Online Coresets for Clustering with Bregman Divergences
This work addresses the need for efficient online data summarization for clustering tasks, particularly in streaming or large-scale environments, though it is incremental as it builds on prior coreset methods.
The paper tackles the problem of creating coresets for clustering with Bregman divergences in an online setting, achieving small additive error with update time O(d) and coreset sizes that scale polynomially in parameters or logarithmically in the number of points, while also extending to non-parametric versions like DP-Means.
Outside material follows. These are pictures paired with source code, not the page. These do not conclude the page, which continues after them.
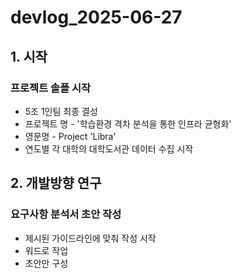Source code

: # devlog_2025-06-27

## 1. 시작

### 프로젝트 솔플 시작

- 5조 1인팀 최종 결성
- 프로젝트 명 - '학습환경 격차 분석을 통한 인프라 균형화'
- 영문명 - Project 'Libra'
- 연도별 각 대학의 대학도서관 데이터 수집 시작 

## 2. 개발방향 연구

### 요구사항 분석서 초안 작성

- 제시된 가이드라인에 맞춰 작성 시작
- 워드로 작업
- 초안만 구성
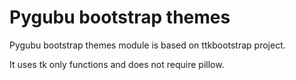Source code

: # Pygubu bootstrap themes

Pygubu bootstrap themes module is based on ttkbootstrap project.

It uses tk only functions and does not require pillow.
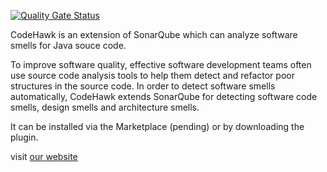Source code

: [![Quality Gate Status](https://sonarcloud.io/api/project_badges/measure?project=jason30704_CodeHawk&metric=alert_status)](https://sonarcloud.io/dashboard?id=jason30704_CodeHawk)

CodeHawk is an extension of SonarQube which can analyze software smells for Java souce code. 

To improve software quality, effective software development teams often use source code analysis tools to help them detect and refactor poor structures in the source code. In order to detect software smells automatically, CodeHawk extends SonarQube for detecting software code smells, design smells and architecture smells.

It can be installed via the Marketplace (pending) or by downloading the plugin.

visit [our website](https://codehawk.org/)
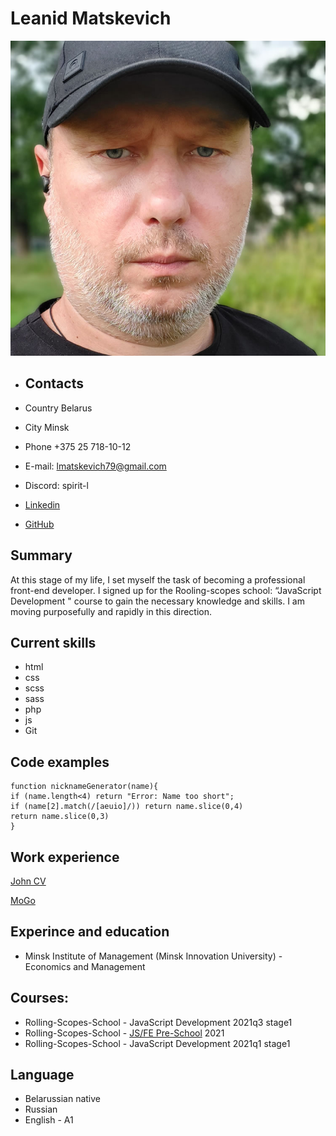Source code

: # Leanid Matskevich

![logo](./img/avatar.jpg 'logo')

- ## Contacts

- Country Belarus
- City Minsk
- Phone +375 25 718-10-12
- E-mail: lmatskevich79@gmail.com
- Discord: spirit-l
- [Linkedin](https://www.linkedin.com/in/m-leonid/ 'Linkedin')
- [GitHub](https://github.com/SpiriT-L 'GitHub')

## Summary

At this stage of my life, I set myself the task of becoming a professional front-end developer. I signed up for the Rooling-scopes school: “JavaScript Development " course to gain the necessary knowledge and skills. I am moving purposefully and rapidly in this direction.

## Current skills

- html
- css
- scss
- sass
- php
- js
- Git

## Code examples

    function nicknameGenerator(name){
    if (name.length<4) return "Error: Name too short";
    if (name[2].match(/[aeuio]/)) return name.slice(0,4)
    return name.slice(0,3)
    }

## Work experience

[John CV](https://spirit-l.github.io/John/ 'John CV')

[MoGo](https://spirit-l.github.io/mogo/mogo/index.html 'MoGo')

## Experince and education

- Minsk Institute of Management (Minsk Innovation University) - Economics and Management

## Courses:

- Rolling-Scopes-School - JavaScript Development 2021q3 stage1
- Rolling-Scopes-School - [JS/FE Pre-School](https://app.rs.school/certificate/6ftfa8sa 'JS/FE Pre-School') 2021
- Rolling-Scopes-School - JavaScript Development 2021q1 stage1

## Language

- Belarussian native
- Russian
- English - A1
We present algorithms that create coresets in an online setting for clustering problems according to a wide subset of Bregman divergences. Notably, our coresets have a small additive error, similar in magnitude to the lightweight coresets Bachem et. al. 2018, and take update time $O(d)$ for every incoming point where $d$ is dimension of the point. Our first algorithm gives online coresets of size $\tilde{O}(\mbox{poly}(k,d,ε,μ))$ for $k$-clusterings according to any $μ$-similar Bregman divergence. We further extend this algorithm to show existence of a non-parametric coresets, where the coreset size is independent of $k$, the number of clusters, for the same subclass of Bregman divergences. Our non-parametric coresets are larger by a factor of $O(\log n)$ ($n$ is number of points) and have similar (small) additive guarantee. At the same time our coresets also function as lightweight coresets for non-parametric versions of the Bregman clustering like DP-Means. While these coresets provide additive error guarantees, they are also significantly smaller (scaling with $O(\log n)$ as opposed to $O(d^d)$ for points in $R^d$) than the (relative-error) coresets obtained in Bachem et. al. 2015 for DP-Means. While our non-parametric coresets are existential, we give an algorithmic version under certain assumptions.